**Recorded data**
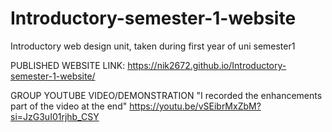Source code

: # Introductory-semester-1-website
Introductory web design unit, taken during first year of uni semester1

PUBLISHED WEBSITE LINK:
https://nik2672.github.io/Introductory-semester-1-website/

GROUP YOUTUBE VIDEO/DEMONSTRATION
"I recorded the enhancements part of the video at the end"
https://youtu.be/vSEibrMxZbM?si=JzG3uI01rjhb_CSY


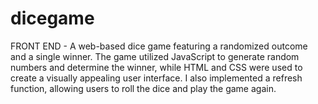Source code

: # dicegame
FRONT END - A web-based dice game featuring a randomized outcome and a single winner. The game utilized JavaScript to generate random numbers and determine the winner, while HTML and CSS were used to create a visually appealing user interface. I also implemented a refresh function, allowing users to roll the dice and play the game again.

**What the exercise asks**
Count how many lines above carry the word "https". Only the number is required.

**Output of the exercise**
2